In my time of living in Britain, I grappled with the experience and listened to the stories of people who had been invited to help to rebuild post-war Britain and to make a living, but found that it was a very tall order. Meanwhile, the very circumstances which drove hundreds of thousands of people to migrate are still present in Jamaica. For some reason, I am disturbed to see Jamaicans lined up in Liguanea to enter the USA in an era in which it is clear that they are not welcome. Nonetheless, they have to try their luck, as for many “life is no bed of roses”, according to one DJ.

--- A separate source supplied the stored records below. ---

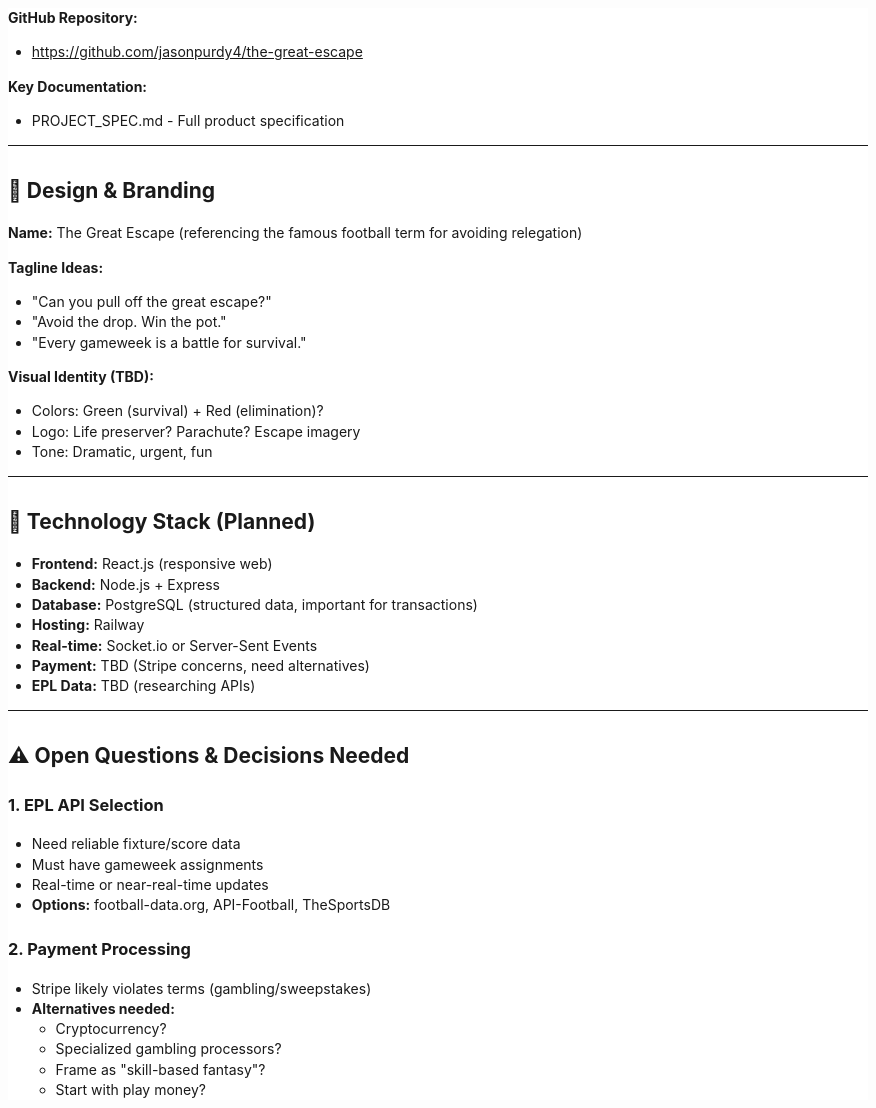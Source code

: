 **GitHub Repository:**
- https://github.com/jasonpurdy4/the-great-escape

**Key Documentation:**
- PROJECT_SPEC.md - Full product specification

---

## 🎨 Design & Branding

**Name:** The Great Escape (referencing the famous football term for avoiding relegation)

**Tagline Ideas:**
- "Can you pull off the great escape?"
- "Avoid the drop. Win the pot."
- "Every gameweek is a battle for survival."

**Visual Identity (TBD):**
- Colors: Green (survival) + Red (elimination)?
- Logo: Life preserver? Parachute? Escape imagery
- Tone: Dramatic, urgent, fun

---

## 🚀 Technology Stack (Planned)

- **Frontend:** React.js (responsive web)
- **Backend:** Node.js + Express
- **Database:** PostgreSQL (structured data, important for transactions)
- **Hosting:** Railway
- **Real-time:** Socket.io or Server-Sent Events
- **Payment:** TBD (Stripe concerns, need alternatives)
- **EPL Data:** TBD (researching APIs)

---

## ⚠️ Open Questions & Decisions Needed

### 1. EPL API Selection
- Need reliable fixture/score data
- Must have gameweek assignments
- Real-time or near-real-time updates
- **Options:** football-data.org, API-Football, TheSportsDB

### 2. Payment Processing
- Stripe likely violates terms (gambling/sweepstakes)
- **Alternatives needed:**
  - Cryptocurrency?
  - Specialized gambling processors?
  - Frame as "skill-based fantasy"?
  - Start with play money?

I read the letters and hear the programmes exploring issues by immigration lawyers about the USA, Canada and the UK. People trying to deal with matters of citizenship. People trying to find legitimate ways of entering the great metropoles. Today, we realise that there is room for the wealthy and the highly skilled but for some of the other groups, there are many rivers to cross.
NOT PAVED WITH GOLD
So is this why in the last year under review, more than 10,000 Jamaicans have run off, that is, overstayed on their visas, according to the US Embassy? Our policymakers and politicians and some of us believe that life in the diasporas is filled with roads paved with gold instead of snow, ice, and very hard work. We celebrate the great achievers who make us proud, while ignoring those of our country people in correctional facilities and in mental hospitals, as well as those on the run. Do you remember Lee Boyd Malvo, a young man of so much promise who became involved in a murderous plot?
As our teachers, nurses and other citizens take themselves to new countries, the authorities provide glib explanations and continue to pay these folks poorly while not recognising that they have options. In the 1960s, 25 per cent of New York’s nurses were from Jamaica, by some estimates. The discussions about brain drain, brain circulation and other matters cannot grasp the enormity of the problems. I know that the conversations about migration need to be held, but I am not sure who should be speaking. Ultimately, the decision to migrate is made by individuals and families. Policymakers here and in the metropoles simply facilitate or make more difficult the decision.
The people find ways and means to cross the rivers. In the colonial time, the British government made it nearly impossible for those who wished to go to work on the construction of the Panama Canal, but the people found a way.
Today, the people are finding ways and means. If the suggestion that more than 60 per cent of Jamaica’s wage earners are earning less than the minimum wage is correct, what would we expect?
In this Workers’ Week, I salute the Jamaicans who cross many rivers to make life.